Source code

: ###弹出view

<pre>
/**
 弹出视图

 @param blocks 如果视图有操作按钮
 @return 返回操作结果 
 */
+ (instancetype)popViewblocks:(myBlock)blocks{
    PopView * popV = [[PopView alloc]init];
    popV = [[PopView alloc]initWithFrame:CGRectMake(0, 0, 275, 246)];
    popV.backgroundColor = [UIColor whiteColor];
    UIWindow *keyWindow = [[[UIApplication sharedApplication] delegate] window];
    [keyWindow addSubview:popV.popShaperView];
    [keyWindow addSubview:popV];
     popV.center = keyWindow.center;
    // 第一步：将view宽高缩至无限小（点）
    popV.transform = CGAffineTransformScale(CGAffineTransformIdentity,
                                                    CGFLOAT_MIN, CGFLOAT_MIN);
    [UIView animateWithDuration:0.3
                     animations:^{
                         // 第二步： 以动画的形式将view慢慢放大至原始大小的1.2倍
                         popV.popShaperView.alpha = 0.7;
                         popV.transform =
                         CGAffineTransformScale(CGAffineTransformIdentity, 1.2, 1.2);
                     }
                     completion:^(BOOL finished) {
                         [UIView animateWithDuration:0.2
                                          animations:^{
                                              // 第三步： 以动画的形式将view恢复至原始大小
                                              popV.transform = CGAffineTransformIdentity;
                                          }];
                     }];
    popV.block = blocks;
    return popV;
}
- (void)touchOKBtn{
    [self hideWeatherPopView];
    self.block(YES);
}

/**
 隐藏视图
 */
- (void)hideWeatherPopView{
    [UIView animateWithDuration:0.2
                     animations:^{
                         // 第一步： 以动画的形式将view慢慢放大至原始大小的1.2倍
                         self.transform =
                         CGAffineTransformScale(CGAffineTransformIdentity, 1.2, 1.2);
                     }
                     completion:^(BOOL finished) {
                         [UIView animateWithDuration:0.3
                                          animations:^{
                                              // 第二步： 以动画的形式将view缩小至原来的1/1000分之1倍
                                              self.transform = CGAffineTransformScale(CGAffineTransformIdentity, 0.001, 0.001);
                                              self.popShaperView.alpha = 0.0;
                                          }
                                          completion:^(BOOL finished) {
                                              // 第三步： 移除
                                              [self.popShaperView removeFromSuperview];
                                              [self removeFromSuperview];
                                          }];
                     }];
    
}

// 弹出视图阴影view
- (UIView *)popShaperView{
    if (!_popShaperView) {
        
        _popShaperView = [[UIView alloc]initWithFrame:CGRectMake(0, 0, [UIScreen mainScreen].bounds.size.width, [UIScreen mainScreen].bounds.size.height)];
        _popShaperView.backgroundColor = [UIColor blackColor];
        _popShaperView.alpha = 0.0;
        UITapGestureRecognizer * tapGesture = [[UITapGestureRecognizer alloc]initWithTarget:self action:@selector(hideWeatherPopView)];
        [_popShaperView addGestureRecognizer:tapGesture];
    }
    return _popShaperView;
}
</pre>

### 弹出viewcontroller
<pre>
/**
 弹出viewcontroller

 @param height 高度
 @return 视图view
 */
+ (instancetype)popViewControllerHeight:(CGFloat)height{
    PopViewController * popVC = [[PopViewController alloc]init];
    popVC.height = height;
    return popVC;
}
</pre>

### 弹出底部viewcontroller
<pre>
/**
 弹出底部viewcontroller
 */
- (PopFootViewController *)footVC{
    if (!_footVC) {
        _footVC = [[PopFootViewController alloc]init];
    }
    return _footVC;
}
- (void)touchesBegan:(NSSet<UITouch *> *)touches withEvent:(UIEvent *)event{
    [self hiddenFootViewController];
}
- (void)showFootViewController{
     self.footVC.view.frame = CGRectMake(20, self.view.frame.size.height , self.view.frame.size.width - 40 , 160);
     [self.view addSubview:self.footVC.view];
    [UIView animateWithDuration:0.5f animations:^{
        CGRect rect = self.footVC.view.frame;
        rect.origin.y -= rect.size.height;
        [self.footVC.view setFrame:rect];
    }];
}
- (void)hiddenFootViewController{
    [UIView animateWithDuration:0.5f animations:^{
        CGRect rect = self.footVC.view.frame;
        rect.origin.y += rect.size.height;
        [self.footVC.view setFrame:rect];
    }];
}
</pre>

● Exercise prompt
Supply the count of lines in the entries that include "animateWithDuration", and no other text.

● Solution to this problem
6